I was previously using KEGG-MAPLE to compute module completion ratios for metagenome assembled genomes. However, this tool was web only (very frustrating) and also it has been discontinued.
Now I'm trying to do something similar but I would like to automate the task.
I want to do the following:
(1) Get KEGG orthologs [KO] for each gene;
(2) Get a table showing that has all the KEGG-modules a KO is associated with
(3) Calculate module completion ratio
for groups of genes in my query.
I found a way to identify KOs using kofamscan
What I''m stuck on is how to do (2) from above. This should allow me to calculate (3).**
Is calculating module completion ratio
as simple as the following (or is it more complicated):
p = KOs in KEGG module set of interest
q = KOs in query set
r = p ∩ q # This is (p intersect q)
MCR = len(r)/len(p)
I came across your post on bioconductor which adresses the problem in more depth. Did you come up with a solution in the meantime? I was unable to find anything so far.

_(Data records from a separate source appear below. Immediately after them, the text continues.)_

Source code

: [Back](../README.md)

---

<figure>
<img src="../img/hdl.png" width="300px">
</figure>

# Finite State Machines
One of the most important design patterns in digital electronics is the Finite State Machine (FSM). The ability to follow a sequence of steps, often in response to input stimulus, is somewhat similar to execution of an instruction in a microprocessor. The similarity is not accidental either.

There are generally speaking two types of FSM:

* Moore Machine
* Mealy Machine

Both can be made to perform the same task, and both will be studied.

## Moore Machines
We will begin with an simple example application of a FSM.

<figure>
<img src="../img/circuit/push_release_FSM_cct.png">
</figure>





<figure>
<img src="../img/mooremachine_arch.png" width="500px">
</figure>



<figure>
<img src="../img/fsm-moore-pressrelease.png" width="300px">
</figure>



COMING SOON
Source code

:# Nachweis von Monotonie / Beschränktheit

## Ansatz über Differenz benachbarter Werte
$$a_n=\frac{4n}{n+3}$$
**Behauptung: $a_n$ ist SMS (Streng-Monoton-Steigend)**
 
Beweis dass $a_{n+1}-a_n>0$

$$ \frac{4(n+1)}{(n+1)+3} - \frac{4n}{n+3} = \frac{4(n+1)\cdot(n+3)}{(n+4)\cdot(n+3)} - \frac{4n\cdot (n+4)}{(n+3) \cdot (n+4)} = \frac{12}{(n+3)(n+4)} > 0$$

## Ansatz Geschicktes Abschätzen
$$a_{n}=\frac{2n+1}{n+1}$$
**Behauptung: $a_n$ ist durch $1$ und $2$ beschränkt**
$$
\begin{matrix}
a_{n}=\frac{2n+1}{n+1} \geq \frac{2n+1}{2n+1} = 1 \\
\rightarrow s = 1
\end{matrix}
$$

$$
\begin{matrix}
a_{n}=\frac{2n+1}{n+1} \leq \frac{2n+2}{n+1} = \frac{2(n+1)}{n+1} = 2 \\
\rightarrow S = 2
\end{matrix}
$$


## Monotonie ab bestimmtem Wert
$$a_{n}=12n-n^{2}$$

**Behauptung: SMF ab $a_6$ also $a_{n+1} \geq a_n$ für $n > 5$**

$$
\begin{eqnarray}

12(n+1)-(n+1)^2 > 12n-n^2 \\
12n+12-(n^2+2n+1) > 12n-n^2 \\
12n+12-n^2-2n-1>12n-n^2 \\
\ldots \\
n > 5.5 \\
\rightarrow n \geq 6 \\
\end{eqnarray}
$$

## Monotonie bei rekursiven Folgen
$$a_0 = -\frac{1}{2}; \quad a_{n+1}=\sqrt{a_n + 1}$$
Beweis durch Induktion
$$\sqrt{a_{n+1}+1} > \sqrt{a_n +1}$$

KEGG mapper reconstruct is able to identify the complete modules but i am looking for a tool which i can run from the command line and which produces a file which i can easily process. There is also no way to find out information about incomplete modules using reconstruct.
Yea I ended up using microbeannotator but I think I ended up doing it in Python.
This thread has all my hacks: https://github.com/cruizperez/MicrobeAnnotator/issues/9
Thank you! I will look into that. I tried building a solution myself but parsing the module strings is giving me a headache. Either i can't fully grasp the underlying logic or there are some inconsistencies in the use of parenthesis.